Saved entries
= = = = = = =
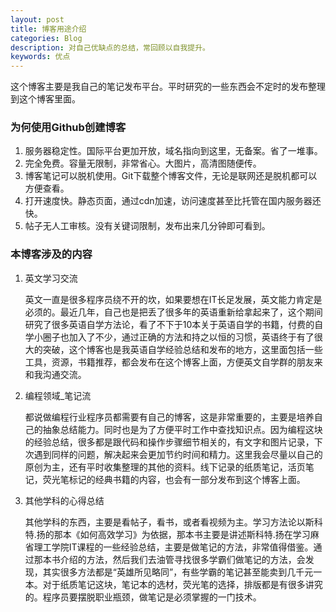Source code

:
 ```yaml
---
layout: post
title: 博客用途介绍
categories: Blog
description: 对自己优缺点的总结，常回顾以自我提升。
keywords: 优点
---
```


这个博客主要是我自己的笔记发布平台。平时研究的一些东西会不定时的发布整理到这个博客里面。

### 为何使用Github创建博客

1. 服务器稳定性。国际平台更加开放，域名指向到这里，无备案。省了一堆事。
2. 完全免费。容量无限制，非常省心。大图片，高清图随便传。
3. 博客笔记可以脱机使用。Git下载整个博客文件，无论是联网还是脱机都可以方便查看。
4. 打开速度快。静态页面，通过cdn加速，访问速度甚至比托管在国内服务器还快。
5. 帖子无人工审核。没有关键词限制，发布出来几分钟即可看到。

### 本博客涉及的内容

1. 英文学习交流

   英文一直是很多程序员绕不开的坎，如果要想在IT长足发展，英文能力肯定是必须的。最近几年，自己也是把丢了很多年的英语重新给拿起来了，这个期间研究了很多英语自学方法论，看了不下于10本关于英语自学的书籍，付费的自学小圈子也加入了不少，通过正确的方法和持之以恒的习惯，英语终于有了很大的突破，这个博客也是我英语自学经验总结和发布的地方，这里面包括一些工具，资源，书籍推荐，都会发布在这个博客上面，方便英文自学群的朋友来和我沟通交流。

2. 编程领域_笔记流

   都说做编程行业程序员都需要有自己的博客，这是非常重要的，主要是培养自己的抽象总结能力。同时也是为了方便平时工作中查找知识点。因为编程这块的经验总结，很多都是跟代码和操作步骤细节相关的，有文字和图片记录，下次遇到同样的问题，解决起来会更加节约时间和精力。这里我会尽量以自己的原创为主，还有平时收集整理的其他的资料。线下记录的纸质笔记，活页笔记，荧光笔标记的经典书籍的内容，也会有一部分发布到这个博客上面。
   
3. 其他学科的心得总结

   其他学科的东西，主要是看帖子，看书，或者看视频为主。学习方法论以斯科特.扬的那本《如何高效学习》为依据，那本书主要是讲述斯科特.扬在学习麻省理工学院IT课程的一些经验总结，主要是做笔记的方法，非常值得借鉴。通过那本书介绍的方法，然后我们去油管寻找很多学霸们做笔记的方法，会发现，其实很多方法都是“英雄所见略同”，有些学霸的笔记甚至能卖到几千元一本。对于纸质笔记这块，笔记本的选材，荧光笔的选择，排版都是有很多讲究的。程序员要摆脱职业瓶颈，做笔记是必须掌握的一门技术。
= = = = = = =
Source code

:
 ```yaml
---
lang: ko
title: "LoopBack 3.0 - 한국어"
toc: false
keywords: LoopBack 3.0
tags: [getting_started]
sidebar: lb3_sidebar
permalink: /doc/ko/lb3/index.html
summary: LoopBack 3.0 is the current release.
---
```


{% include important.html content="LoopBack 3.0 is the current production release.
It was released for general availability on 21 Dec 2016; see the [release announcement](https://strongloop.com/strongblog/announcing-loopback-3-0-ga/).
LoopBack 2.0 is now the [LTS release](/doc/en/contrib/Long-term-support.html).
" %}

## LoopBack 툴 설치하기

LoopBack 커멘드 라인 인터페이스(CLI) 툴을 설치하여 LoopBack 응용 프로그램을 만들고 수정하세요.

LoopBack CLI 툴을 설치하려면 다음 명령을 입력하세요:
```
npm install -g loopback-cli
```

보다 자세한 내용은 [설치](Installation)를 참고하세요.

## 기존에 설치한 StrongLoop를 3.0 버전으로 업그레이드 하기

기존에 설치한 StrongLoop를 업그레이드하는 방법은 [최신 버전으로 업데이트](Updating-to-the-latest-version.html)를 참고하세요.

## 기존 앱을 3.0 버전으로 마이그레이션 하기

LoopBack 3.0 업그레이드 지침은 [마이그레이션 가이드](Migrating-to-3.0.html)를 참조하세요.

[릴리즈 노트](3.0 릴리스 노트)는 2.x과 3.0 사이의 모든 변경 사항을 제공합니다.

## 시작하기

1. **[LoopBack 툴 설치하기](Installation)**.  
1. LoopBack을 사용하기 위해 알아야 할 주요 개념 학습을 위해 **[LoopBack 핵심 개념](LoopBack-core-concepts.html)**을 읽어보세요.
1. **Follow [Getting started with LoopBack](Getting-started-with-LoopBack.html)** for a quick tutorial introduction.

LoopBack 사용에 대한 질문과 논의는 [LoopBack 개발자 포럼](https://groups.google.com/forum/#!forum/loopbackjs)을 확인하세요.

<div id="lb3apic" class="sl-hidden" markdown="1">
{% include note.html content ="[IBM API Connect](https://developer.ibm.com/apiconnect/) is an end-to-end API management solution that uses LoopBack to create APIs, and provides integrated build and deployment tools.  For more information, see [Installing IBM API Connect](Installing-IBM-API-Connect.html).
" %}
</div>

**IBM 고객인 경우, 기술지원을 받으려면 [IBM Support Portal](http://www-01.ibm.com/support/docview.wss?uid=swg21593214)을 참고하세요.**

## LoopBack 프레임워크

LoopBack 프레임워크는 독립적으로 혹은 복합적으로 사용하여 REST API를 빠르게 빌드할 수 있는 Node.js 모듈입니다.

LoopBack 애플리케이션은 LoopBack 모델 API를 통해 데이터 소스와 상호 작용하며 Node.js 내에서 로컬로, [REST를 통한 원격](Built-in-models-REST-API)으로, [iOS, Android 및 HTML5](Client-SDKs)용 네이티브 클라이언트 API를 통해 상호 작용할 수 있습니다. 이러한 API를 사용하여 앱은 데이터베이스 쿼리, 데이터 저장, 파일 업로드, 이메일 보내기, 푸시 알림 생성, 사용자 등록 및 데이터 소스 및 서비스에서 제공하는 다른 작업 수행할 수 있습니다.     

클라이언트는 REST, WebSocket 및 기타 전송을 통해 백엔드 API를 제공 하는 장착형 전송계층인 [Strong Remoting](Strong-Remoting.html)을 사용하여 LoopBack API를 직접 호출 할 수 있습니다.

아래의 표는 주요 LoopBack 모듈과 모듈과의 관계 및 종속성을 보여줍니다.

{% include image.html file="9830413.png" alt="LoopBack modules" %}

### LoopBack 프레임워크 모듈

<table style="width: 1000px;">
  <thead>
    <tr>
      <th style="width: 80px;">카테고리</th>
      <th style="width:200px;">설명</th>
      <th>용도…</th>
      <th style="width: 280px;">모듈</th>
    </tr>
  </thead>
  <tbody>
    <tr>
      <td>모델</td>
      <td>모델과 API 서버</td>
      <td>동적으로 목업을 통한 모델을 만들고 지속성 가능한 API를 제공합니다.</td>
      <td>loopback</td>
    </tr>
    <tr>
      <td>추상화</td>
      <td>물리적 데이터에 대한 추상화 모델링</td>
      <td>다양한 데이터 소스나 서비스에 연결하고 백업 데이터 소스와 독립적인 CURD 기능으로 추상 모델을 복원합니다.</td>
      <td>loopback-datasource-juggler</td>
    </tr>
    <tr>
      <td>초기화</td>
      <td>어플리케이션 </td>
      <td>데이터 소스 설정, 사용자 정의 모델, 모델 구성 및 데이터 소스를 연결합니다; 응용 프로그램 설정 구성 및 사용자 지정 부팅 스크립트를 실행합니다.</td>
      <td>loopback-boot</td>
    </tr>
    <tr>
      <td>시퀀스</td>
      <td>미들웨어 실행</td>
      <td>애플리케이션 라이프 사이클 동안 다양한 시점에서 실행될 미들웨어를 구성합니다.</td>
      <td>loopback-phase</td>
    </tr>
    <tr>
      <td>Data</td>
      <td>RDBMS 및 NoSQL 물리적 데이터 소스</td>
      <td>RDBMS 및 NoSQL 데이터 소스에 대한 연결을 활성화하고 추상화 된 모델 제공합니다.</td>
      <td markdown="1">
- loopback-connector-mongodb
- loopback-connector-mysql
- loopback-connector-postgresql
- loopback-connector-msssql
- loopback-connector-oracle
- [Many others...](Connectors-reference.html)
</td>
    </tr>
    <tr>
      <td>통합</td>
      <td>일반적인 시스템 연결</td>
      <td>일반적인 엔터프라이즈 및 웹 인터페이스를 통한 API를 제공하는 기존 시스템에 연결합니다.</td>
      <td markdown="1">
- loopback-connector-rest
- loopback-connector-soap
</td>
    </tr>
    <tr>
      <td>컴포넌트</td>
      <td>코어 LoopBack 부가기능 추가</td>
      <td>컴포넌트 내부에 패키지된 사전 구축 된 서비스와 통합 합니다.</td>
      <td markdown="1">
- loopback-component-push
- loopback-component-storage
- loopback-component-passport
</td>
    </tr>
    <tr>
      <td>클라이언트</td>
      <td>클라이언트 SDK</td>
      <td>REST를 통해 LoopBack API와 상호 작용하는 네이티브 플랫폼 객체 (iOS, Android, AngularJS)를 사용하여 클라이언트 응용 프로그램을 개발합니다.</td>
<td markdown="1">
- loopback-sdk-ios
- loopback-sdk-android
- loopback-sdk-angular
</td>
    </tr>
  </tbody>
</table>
= = = = = = =
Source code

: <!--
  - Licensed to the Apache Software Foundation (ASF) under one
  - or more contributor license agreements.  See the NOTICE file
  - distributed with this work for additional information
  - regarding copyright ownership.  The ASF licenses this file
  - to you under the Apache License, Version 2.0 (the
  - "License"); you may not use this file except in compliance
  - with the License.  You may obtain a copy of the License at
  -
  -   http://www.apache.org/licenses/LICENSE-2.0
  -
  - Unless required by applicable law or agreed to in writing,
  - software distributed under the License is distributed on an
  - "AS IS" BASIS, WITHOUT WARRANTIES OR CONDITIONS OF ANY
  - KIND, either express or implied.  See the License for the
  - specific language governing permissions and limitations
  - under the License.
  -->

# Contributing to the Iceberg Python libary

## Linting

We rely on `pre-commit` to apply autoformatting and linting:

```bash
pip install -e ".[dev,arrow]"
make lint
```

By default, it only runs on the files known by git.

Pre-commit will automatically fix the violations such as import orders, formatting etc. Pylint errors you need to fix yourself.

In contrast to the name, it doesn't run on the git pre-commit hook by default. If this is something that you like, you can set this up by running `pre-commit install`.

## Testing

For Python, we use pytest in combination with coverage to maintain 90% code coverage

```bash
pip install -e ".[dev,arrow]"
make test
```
= = = = = = =
> **Task to carry out**
In how many lines of the data above does the word "Python" occur? Only the number is wanted.

> **The completed task**
2